→ **Task**
Search the material below for lines containing the string "assigned", and copy every one you find.

→ **Task data**
:::
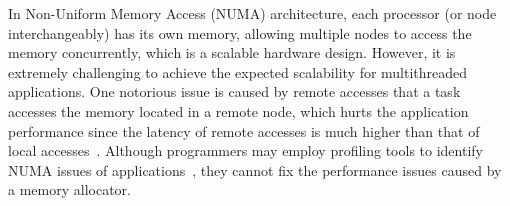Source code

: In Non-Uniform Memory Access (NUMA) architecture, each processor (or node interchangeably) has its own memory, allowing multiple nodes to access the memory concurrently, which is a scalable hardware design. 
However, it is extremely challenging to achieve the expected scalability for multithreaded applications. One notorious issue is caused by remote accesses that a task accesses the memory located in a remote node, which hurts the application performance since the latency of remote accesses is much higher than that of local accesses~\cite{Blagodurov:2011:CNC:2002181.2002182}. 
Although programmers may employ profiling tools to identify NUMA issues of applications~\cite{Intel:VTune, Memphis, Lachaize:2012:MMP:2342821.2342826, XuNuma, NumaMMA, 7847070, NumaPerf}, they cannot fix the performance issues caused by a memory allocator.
:::
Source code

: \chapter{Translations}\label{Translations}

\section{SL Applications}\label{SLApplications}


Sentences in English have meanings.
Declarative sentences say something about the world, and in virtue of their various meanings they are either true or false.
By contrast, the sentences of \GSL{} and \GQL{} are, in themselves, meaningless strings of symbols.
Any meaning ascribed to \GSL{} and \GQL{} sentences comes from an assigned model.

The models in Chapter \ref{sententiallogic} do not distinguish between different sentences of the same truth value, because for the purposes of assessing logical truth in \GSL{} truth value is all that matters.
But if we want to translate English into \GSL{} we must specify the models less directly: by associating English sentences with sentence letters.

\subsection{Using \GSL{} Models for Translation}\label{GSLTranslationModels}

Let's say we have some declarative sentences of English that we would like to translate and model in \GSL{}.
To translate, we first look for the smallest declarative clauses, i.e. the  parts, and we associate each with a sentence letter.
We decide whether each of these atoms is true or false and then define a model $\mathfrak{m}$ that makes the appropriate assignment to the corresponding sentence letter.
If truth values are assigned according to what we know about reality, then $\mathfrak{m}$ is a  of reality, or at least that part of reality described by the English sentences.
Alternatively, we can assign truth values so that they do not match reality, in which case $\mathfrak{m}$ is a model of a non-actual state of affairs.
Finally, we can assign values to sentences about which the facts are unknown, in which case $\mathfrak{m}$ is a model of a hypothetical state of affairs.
:::
→ **Response area**
Any meaning ascribed to \GSL{} and \GQL{} sentences comes from an assigned model.
If truth values are assigned according to what we know about reality, then $\mathfrak{m}$ is a  of reality, or at least that part of reality described by the English sentences.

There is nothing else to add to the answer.